» **YOUR INSTRUCTIONS**: Check each line of the material below for "jianshu" and copy those where it appears.

● ● ● ● ● ● ●

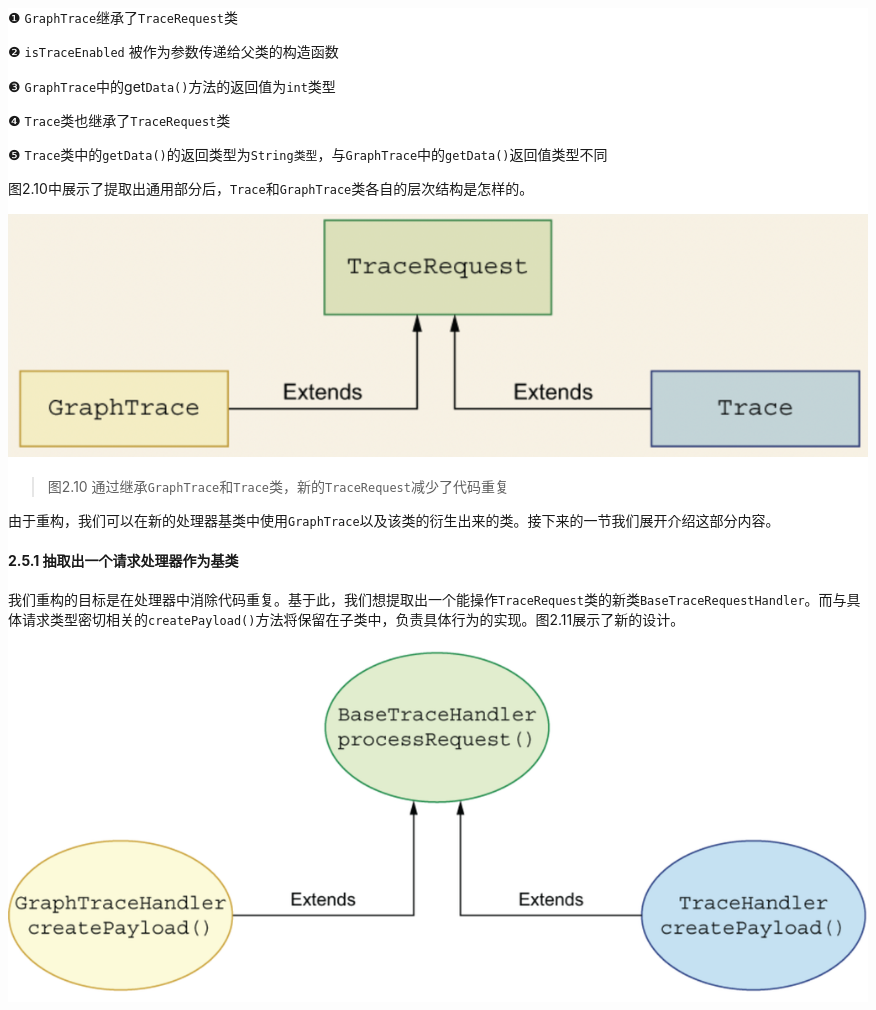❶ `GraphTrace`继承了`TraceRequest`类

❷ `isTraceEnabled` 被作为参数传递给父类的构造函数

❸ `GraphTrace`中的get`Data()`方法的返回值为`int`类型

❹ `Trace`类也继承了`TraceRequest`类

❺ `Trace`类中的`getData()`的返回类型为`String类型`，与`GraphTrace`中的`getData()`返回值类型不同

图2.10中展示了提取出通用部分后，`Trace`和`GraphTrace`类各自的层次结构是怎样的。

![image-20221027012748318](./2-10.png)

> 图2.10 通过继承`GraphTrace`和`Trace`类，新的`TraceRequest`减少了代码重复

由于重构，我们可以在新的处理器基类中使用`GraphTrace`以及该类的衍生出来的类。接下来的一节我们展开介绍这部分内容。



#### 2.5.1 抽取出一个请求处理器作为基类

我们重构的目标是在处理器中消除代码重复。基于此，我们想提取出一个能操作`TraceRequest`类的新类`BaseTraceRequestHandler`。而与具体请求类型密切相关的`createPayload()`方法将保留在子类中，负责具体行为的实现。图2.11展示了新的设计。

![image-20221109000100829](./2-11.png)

● ● ● ● ● ● ●

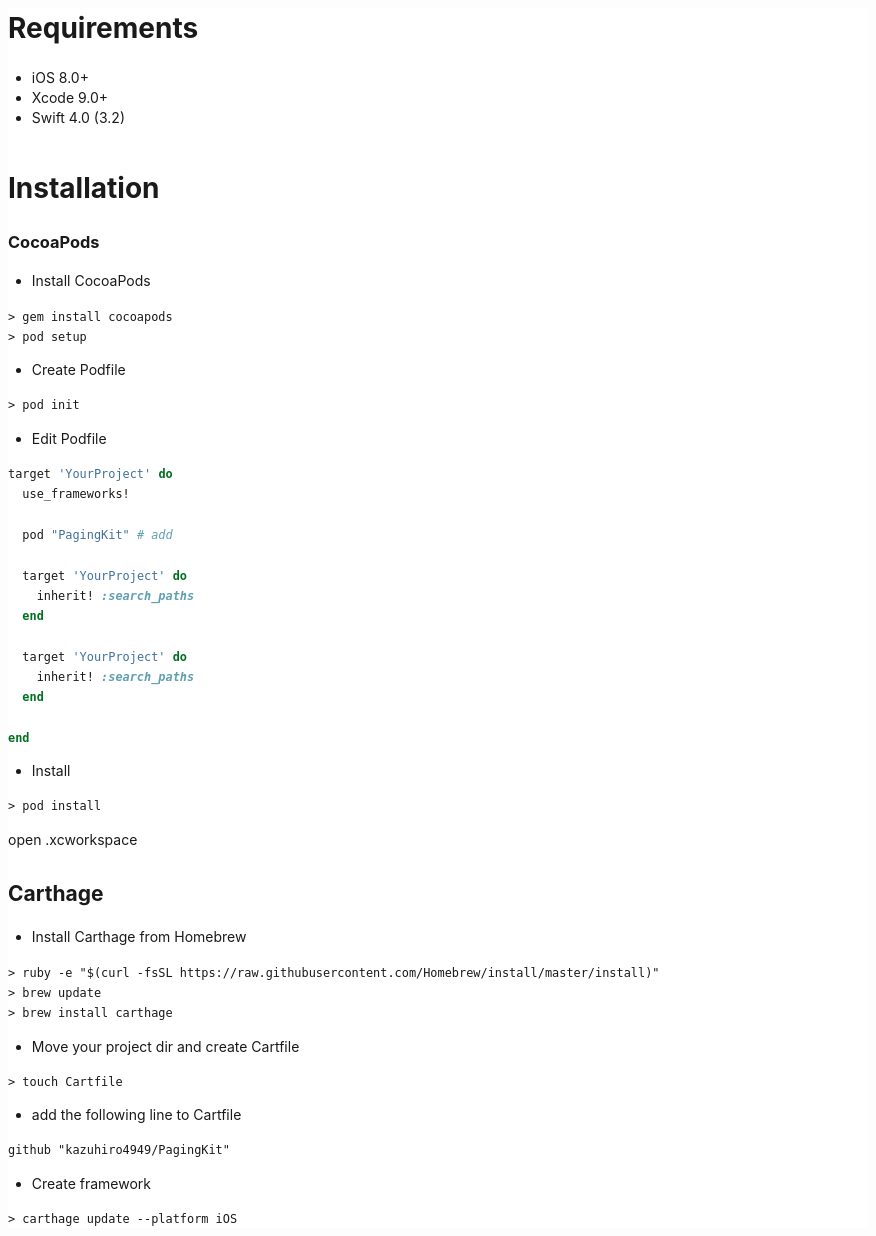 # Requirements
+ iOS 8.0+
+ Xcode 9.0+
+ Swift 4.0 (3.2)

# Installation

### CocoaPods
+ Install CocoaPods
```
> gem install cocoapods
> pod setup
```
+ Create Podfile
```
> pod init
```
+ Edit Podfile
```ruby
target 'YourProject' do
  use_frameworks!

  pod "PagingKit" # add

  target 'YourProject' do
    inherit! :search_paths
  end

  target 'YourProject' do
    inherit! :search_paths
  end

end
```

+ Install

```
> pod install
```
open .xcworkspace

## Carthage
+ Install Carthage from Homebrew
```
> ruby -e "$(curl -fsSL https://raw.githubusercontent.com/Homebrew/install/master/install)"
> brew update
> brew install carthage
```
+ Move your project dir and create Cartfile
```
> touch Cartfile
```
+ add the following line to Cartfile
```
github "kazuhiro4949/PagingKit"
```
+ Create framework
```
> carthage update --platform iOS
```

● ● ● ● ● ● ●

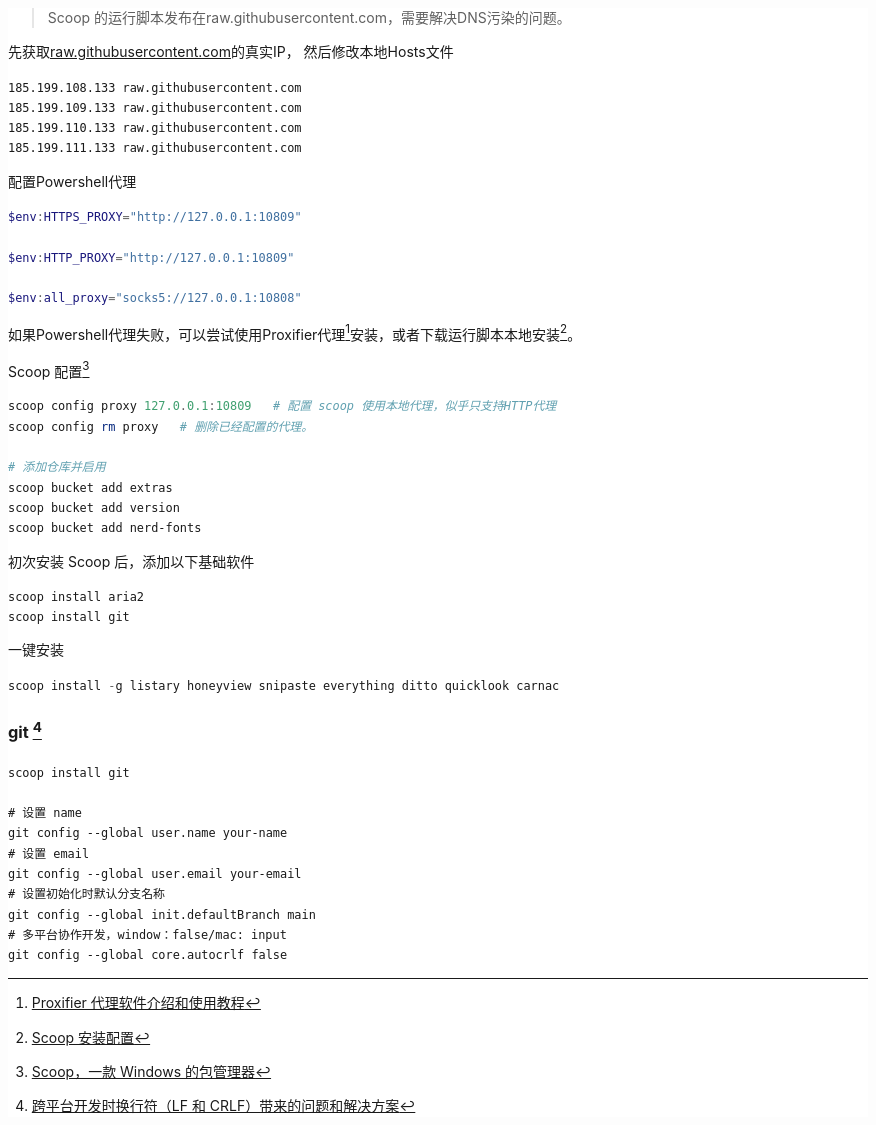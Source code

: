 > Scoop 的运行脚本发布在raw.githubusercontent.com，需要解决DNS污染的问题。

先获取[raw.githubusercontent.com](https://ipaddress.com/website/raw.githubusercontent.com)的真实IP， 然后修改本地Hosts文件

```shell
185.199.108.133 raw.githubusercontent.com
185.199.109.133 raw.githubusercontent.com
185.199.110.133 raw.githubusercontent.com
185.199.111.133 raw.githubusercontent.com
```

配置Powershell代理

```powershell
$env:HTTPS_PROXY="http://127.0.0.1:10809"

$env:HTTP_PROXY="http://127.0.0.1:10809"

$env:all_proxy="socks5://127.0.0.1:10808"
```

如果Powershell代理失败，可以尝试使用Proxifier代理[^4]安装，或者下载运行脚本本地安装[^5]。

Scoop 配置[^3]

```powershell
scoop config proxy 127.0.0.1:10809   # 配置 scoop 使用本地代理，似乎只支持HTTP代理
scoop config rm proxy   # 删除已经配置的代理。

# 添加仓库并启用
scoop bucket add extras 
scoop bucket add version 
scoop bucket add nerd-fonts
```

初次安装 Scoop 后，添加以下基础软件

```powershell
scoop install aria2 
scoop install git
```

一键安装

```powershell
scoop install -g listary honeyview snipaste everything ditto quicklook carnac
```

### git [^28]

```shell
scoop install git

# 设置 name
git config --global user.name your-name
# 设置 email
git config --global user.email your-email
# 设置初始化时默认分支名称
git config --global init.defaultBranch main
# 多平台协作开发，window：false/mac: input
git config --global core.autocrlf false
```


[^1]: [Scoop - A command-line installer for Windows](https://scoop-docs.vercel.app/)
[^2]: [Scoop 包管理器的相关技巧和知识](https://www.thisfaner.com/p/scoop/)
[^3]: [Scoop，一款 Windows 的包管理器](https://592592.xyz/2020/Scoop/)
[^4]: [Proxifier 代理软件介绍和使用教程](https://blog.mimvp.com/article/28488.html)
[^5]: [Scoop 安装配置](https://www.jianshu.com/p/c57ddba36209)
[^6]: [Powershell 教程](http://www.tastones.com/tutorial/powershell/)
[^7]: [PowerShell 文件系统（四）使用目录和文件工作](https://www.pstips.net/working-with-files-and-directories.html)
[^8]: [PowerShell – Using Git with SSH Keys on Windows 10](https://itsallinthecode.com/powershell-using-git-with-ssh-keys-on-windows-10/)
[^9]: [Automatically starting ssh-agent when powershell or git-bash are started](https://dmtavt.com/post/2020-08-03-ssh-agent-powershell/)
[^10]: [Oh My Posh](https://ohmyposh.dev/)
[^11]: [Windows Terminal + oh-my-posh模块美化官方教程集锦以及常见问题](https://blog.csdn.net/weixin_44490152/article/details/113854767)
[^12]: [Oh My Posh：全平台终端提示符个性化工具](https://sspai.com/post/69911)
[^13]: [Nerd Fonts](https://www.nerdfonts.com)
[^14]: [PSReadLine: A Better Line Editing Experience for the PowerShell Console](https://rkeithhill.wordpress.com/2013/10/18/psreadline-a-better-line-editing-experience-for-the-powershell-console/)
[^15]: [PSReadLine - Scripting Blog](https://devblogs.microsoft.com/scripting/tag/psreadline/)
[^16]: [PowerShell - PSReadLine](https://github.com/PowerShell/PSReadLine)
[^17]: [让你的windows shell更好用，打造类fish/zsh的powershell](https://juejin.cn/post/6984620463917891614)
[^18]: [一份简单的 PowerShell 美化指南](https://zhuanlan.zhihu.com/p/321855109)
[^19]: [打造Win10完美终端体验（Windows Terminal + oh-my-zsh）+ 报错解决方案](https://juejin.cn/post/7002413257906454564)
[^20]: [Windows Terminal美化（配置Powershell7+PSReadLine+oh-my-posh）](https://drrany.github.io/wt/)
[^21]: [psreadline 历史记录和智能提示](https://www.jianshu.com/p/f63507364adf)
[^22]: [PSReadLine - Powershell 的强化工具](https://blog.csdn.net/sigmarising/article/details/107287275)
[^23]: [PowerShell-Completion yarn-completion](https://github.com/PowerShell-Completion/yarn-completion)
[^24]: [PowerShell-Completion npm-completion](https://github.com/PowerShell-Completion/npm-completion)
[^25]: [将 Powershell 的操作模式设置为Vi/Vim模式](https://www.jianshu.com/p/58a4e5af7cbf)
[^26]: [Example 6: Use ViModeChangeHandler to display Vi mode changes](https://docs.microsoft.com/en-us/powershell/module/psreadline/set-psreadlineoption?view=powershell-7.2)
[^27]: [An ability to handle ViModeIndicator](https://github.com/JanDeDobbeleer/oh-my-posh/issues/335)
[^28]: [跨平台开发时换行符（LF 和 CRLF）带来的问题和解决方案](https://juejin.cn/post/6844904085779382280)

● ● ● ● ● ● ●

» **RESULT FOR THIS EXERCISE**:
[^5]: [Scoop 安装配置](https://www.jianshu.com/p/c57ddba36209)
[^21]: [psreadline 历史记录和智能提示](https://www.jianshu.com/p/f63507364adf)
[^25]: [将 Powershell 的操作模式设置为Vi/Vim模式](https://www.jianshu.com/p/58a4e5af7cbf)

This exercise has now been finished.